● Extracted data entries

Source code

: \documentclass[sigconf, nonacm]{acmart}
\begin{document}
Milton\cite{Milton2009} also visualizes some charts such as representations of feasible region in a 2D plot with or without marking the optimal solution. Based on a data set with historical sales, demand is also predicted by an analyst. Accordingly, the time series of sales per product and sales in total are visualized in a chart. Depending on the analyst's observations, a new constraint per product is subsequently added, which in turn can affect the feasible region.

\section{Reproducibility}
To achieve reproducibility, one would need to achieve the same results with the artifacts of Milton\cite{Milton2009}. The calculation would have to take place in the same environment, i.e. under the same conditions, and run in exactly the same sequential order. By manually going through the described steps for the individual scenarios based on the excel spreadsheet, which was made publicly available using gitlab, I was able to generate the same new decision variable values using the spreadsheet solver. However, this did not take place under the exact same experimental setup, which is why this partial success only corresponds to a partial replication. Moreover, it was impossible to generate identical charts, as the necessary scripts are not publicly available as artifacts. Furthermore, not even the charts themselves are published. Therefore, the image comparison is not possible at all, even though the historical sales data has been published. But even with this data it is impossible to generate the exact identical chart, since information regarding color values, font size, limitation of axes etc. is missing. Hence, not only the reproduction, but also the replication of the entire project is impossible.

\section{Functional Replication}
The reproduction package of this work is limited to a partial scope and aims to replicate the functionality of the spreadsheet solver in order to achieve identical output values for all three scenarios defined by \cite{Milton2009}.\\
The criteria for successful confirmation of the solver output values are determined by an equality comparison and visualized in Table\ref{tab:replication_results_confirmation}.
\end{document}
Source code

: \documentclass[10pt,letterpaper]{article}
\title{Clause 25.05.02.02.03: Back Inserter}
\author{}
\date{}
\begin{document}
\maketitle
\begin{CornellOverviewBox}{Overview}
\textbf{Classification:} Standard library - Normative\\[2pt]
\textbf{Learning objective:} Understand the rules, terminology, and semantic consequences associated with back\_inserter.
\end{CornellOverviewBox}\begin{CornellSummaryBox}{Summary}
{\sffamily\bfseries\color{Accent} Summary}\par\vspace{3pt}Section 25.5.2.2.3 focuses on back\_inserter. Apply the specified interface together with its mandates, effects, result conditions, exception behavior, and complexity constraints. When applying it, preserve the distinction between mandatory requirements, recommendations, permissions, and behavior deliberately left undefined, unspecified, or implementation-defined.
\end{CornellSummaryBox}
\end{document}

● Your task
Among the lines above, find those carrying the word "output" and copy them out.

● Answer to the exercise
The reproduction package of this work is limited to a partial scope and aims to replicate the functionality of the spreadsheet solver in order to achieve identical output values for all three scenarios defined by \cite{Milton2009}.\\
The criteria for successful confirmation of the solver output values are determined by an equality comparison and visualized in Table\ref{tab:replication_results_confirmation}.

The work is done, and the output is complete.